Is Donald Trump taking any of Barack Obama's advice?
In a brief note, Obama offered both congratulations and several pieces of advice. So, did -- and is -- Trump listening?
In it, Obama offers congratulations to Trump on a "remarkable run," but, in the same sentence, notes the gravity of the office: "Millions have placed their hopes in you, and all of us, regardless of party, should hope for expanded prosperity and security during your tenure."
While noting that the presidency lacks a "clear blueprint for success," Obama offers four specific recommendations for Trump.
1. "It's up to us to do every thing we can [to] build more ladders of success for every child and family that's willing work hard."
That this letter went public -- thanks to CNN's Kevin Liptak -- on the same day that sources indicated that Trump apparently has decided to end the Deferred Action for Childhood Arrivals (DACA) program (after a six-month delay to allow Congress to try to find a solution) speaks to how differently Obama and Trump see that ladder to success. Undoing DACA would be a direct rebuttal of an Obama-era program that was of intimate importance to the last president. It would also put 800,000 children brought into the US illegally -- but with no agency of their own -- in very serious legal peril.
That's only one area of a much broader conversation about the right ways to give people the tools to succeed, of course. Trump, in his early days in office, has very clearly embraced the idea that the federal government doesn't need to -- and shouldn't be -- involved in that process, which is much better left to states or private citizens.
2. "It's up to us, through action and example, to sustain the international order that's expanded steadily since the Cold War."
Trump has taken a very different approach to the US role in the world since taking office. He's had contentious relations with a number of longtime allies and, unlike many of his Cabinet officials, refused to denounce Russian aggression. He has insisted that the United States operated from a position of weakness in the world community prior to his election -- footing the bill for the United Nations (among other things) and demanding very little in return from our allies.
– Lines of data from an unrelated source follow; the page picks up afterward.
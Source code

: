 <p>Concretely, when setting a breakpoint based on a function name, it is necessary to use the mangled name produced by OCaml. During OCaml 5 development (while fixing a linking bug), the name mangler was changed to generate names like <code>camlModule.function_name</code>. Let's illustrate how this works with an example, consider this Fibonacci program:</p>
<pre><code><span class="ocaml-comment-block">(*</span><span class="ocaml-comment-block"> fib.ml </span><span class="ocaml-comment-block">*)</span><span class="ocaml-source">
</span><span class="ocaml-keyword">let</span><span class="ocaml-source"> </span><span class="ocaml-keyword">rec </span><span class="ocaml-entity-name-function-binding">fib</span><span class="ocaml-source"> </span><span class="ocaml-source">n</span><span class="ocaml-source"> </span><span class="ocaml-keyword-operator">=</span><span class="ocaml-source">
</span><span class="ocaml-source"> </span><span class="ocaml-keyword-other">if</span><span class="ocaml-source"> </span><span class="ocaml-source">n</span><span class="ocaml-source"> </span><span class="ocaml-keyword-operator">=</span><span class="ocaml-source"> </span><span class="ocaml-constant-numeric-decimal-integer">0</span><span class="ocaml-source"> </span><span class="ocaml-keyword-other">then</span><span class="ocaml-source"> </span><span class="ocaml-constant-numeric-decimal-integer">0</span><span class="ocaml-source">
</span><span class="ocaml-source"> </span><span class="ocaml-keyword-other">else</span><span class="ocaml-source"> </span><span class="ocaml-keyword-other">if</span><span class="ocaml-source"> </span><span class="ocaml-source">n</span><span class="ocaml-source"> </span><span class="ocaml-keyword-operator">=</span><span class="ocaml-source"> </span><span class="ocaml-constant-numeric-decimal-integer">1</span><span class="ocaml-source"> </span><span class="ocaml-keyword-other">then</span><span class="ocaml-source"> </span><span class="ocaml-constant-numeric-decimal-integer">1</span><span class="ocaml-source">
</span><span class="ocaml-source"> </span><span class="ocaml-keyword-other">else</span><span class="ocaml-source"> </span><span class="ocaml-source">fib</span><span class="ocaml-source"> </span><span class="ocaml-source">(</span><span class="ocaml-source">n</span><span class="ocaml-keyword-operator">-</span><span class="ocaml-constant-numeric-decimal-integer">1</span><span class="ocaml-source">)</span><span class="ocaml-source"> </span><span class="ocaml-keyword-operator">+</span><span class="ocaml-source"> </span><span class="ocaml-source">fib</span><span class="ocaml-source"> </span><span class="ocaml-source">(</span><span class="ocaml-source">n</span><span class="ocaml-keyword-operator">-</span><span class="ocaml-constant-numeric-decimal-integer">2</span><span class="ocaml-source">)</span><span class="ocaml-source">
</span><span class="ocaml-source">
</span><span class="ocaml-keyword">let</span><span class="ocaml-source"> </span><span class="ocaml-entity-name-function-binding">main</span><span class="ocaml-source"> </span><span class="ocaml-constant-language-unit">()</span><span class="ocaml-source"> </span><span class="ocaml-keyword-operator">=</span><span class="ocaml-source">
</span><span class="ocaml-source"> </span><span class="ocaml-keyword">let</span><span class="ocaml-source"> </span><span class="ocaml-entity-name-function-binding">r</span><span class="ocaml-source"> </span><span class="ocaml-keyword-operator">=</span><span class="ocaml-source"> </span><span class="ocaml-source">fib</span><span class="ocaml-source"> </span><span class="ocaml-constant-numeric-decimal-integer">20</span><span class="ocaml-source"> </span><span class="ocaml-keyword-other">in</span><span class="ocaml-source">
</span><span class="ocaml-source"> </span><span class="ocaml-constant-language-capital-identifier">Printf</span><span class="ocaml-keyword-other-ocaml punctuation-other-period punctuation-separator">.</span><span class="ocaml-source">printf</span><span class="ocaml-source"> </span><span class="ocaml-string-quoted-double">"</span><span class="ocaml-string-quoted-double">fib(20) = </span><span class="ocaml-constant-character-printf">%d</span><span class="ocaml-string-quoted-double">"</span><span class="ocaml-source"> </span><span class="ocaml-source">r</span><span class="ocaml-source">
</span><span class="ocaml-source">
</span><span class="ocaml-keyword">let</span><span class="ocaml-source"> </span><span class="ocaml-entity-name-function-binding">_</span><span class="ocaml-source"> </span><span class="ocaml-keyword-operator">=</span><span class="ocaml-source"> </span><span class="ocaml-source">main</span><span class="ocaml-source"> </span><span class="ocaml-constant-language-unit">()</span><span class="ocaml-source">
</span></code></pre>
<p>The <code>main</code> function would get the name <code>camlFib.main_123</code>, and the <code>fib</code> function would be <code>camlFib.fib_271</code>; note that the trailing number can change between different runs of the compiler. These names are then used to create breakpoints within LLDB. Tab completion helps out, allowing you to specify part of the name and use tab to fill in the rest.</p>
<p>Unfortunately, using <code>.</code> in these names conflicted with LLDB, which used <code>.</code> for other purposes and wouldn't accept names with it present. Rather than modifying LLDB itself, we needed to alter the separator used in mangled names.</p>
On North Korea, the most pressing foreign policy problem on his plate as of right now, Trump has used bellicose language -- promising "fire and fury" if North Korea keeps up its missile testing program -- but has yet to act on that rhetoric.
What's clear -- in the broadest sense -- is that Trump has very little interest in "sustain[ing] the international order" as envisioned by Obama. Trump views that order as deleterious to the United States and a core reason why "we never win anymore."
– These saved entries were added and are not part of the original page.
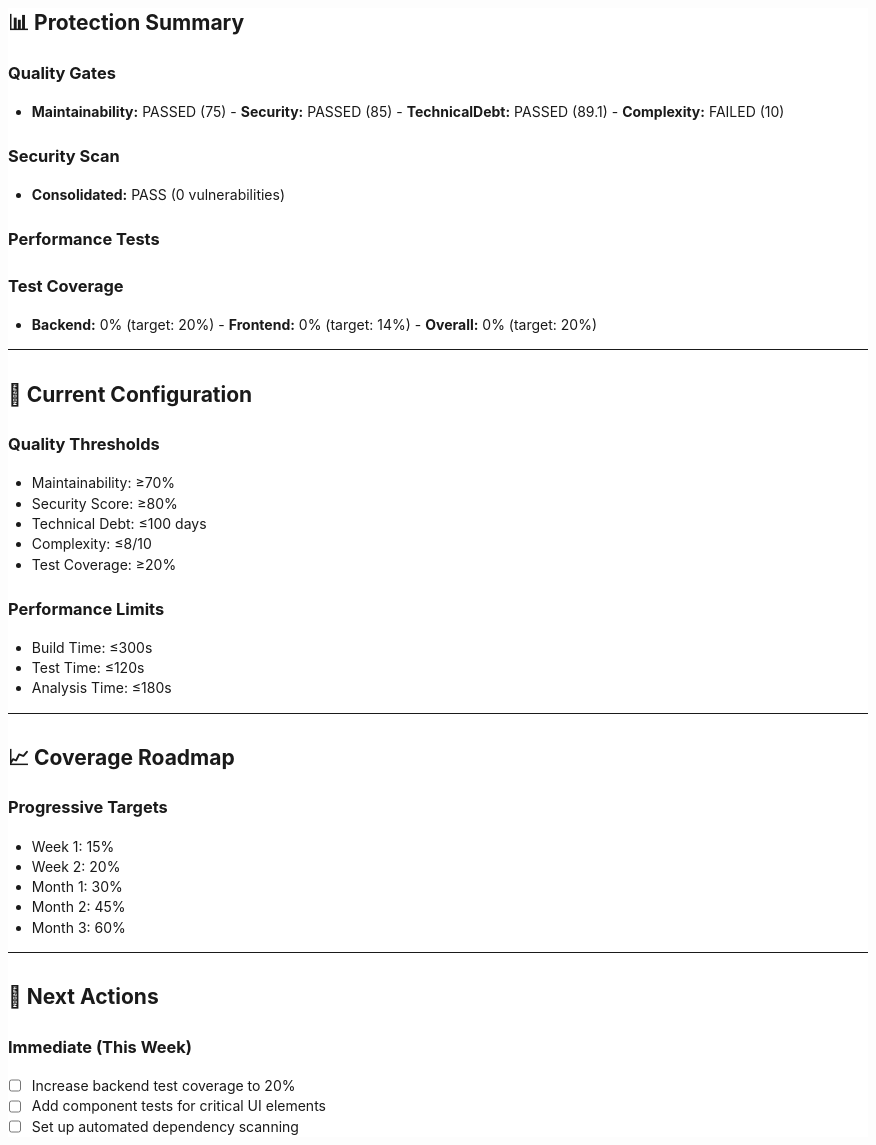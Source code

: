 
## 📊 Protection Summary

### Quality Gates
- **Maintainability:** PASSED (75) - **Security:** PASSED (85) - **TechnicalDebt:** PASSED (89.1) - **Complexity:** FAILED (10)

### Security Scan
- **Consolidated:** PASS (0 vulnerabilities)

### Performance Tests


### Test Coverage
- **Backend:** 0% (target: 20%) - **Frontend:** 0% (target: 14%) - **Overall:** 0% (target: 20%)

---

## 🎯 Current Configuration

### Quality Thresholds
- Maintainability: ≥70%
- Security Score: ≥80%
- Technical Debt: ≤100 days
- Complexity: ≤8/10
- Test Coverage: ≥20%

### Performance Limits
- Build Time: ≤300s
- Test Time: ≤120s
- Analysis Time: ≤180s

---

## 📈 Coverage Roadmap

### Progressive Targets
- Week 1: 15%
- Week 2: 20%
- Month 1: 30%
- Month 2: 45%
- Month 3: 60%

---

## 🚀 Next Actions

### Immediate (This Week)
- [ ] Increase backend test coverage to 20%
- [ ] Add component tests for critical UI elements
- [ ] Set up automated dependency scanning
3. "We are just temporary occupants of this office. That makes us guardians of those democratic institutions and traditions -- like rule of law, separation of powers, equal protection and civil liberties ... it's up to us to leave those instruments of our democracy at least as strong as we found them."
Trump has formed an election integrity commission aimed primarily at sniffing out whether historically non-existent voter fraud was a widespread issue in the 2016 election. He seems to have no sense for separation of powers, repeatedly wondering aloud why the Republican-controlled House and Senate don't do as he asks them to. He fired the FBI director amid an ongoing investigation being led by the Justice Department into Russia's involvement in the 2016 election and whether Russians colluded with members of the Trump campaign. He has issued a ban on transgender people serving in the military. He has urged the police to use rough treatment when arresting potential criminals. He has pushed a so-called "travel ban" to keep people from six Muslim-majority countries from entering the US.
There's more. But you get the idea. Trump doesn't see himself as a guardian of democratic institutions. He sees himself as a disrupter of them.
4. "Take time, in the rush of events and responsibilities, for friends and family."
Earlier this summer, first lady Melania Trump moved into the White House with the couple's son, Barron. Trump has his daughter, Ivanka, and his son-in-law, Jared Kushner, around him as formal White House advisers. He's purportedly walled off from talking about the family business with his two elder sons -- Don Jr. and Eric -- but they remain very much in his orbit.
As for friends, Trump has never been all that big on them. He kept his inner circle in the business world to family and a few other employees; he's done much the same in the White House.
In short, Trump has not closely heeded Obama's advice. At all. Which Obama almost certainly knew would be the case when he wrote his letter to Trump.